**Task description:** Scan the records below for the line containing "- Install the" and the line containing "- CV/Resume: [cv.carvey.dev](https://cv.carvey.dev/)". Copy both, plus every line between, exactly.

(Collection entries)
--- START ---
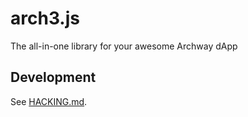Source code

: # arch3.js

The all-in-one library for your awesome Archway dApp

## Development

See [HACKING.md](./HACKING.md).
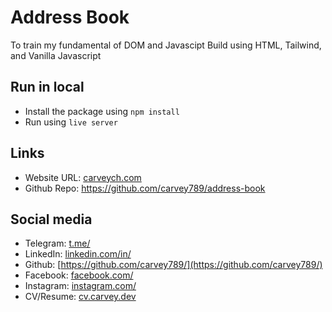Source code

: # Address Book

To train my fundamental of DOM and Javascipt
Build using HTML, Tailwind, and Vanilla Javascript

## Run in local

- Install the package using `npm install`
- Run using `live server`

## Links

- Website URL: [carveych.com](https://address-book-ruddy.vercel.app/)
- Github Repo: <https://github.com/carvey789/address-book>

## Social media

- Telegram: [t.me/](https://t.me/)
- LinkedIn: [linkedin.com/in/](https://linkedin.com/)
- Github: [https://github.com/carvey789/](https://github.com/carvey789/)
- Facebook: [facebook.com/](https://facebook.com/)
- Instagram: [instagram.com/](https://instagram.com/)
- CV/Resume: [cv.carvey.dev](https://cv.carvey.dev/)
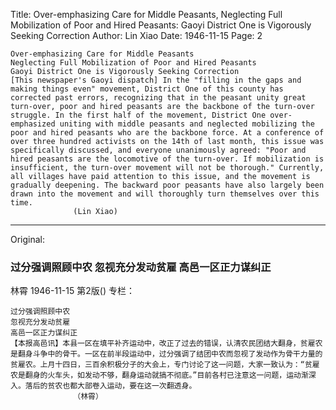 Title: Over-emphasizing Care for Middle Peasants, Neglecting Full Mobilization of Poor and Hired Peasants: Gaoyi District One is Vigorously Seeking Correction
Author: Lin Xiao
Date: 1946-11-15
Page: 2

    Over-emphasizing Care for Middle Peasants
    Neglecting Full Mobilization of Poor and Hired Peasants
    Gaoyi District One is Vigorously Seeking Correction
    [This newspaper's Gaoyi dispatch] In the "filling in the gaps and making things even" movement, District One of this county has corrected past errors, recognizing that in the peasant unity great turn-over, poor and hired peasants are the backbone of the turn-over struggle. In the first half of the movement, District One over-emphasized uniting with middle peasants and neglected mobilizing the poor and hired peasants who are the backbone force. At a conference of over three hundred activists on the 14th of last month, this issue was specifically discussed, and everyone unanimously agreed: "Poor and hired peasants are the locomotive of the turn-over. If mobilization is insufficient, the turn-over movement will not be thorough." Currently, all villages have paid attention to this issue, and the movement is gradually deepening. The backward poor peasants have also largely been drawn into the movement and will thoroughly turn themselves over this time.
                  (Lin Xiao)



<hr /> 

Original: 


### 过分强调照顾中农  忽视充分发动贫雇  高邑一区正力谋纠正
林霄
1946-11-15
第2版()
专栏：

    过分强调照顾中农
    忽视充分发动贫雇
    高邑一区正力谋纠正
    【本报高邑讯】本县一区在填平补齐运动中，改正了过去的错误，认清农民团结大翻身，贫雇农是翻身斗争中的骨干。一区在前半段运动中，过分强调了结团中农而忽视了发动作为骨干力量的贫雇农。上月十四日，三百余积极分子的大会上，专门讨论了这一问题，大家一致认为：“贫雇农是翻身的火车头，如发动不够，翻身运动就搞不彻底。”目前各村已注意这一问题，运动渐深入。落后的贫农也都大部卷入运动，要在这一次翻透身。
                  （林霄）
--- END ---
--- START ---
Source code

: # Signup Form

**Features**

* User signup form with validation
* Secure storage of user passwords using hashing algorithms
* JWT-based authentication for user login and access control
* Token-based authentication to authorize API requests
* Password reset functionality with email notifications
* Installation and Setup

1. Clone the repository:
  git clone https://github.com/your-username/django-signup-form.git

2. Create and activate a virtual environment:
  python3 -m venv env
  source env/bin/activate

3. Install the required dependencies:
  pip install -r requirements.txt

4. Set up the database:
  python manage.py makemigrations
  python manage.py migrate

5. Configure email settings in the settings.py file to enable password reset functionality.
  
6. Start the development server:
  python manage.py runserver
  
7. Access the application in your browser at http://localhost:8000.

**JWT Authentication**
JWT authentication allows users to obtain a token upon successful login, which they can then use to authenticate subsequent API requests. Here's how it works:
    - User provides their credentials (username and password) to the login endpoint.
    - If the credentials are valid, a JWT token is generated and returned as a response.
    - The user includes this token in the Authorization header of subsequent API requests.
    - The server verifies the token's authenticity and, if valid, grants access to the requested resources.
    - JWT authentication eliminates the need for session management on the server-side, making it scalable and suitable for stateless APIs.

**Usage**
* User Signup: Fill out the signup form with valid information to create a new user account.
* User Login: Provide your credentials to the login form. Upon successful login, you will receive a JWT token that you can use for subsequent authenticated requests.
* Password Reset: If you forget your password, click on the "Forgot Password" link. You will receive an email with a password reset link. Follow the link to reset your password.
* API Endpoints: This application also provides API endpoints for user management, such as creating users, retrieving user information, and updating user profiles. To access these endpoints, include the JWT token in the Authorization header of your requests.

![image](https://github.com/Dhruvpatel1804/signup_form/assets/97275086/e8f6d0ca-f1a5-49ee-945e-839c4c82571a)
--- END ---
**Answer to the problem:**
- Install the package using `npm install`
- Run using `live server`

## Links

- Website URL: [carveych.com](https://address-book-ruddy.vercel.app/)
- Github Repo: <https://github.com/carvey789/address-book>

## Social media

- Telegram: [t.me/](https://t.me/)
- LinkedIn: [linkedin.com/in/](https://linkedin.com/)
- Github: [https://github.com/carvey789/](https://github.com/carvey789/)
- Facebook: [facebook.com/](https://facebook.com/)
- Instagram: [instagram.com/](https://instagram.com/)
- CV/Resume: [cv.carvey.dev](https://cv.carvey.dev/)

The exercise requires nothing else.